[Data supplied Boundary: Start]
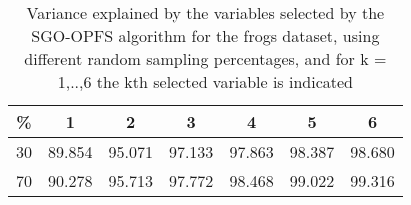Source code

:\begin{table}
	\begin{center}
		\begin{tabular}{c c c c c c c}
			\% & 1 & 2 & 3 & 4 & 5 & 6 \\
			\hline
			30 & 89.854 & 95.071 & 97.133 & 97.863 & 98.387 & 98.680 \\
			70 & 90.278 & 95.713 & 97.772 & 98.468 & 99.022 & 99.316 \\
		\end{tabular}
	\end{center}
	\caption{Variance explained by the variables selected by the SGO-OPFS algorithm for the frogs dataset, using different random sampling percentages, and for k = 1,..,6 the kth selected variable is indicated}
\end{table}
[Data supplied Boundary: End]
[Data supplied Boundary: Start]
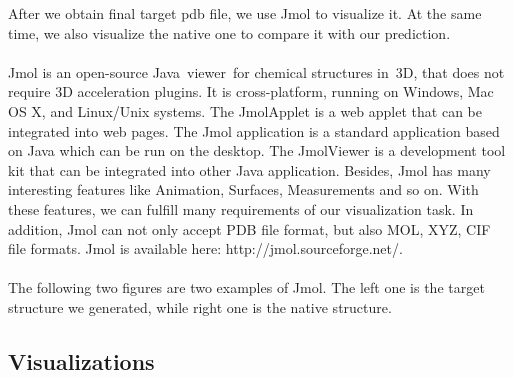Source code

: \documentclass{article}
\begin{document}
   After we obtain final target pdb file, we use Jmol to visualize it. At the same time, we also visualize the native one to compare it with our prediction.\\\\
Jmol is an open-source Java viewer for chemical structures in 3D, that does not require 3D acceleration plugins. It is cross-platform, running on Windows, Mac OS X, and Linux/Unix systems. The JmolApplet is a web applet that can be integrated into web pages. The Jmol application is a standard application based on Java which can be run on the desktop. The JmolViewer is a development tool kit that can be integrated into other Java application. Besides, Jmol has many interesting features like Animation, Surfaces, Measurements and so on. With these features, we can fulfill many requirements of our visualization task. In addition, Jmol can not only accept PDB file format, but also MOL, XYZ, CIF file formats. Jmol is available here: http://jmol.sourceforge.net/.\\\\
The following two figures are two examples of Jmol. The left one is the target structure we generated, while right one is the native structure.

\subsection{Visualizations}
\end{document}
[Data supplied Boundary: End]
[Data supplied Boundary: Start]
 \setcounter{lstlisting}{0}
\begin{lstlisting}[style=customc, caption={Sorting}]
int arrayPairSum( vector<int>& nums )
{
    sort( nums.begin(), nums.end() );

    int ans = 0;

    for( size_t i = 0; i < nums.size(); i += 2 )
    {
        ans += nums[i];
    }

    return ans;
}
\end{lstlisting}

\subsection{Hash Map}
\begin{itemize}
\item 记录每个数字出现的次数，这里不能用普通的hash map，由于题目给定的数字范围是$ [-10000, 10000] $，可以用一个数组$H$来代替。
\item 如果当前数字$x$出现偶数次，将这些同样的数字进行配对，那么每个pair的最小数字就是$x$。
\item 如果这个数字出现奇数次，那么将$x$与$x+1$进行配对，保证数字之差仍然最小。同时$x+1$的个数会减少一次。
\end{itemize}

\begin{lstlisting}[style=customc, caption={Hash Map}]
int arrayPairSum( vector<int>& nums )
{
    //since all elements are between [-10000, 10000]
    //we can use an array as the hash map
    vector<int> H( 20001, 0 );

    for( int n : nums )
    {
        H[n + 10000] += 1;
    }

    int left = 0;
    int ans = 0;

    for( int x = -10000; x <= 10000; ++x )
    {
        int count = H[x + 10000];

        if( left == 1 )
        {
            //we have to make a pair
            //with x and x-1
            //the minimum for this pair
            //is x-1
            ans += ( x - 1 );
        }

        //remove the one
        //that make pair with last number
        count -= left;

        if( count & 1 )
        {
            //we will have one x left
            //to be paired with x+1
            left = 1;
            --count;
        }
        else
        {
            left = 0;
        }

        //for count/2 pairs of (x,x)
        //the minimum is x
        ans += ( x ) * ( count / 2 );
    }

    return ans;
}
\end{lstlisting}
[Data supplied Boundary: End]
- **Your goal**
Your reply should consist of one number: how many lines in the entries contain the string "Jmol".

- **Solution to the problem**
3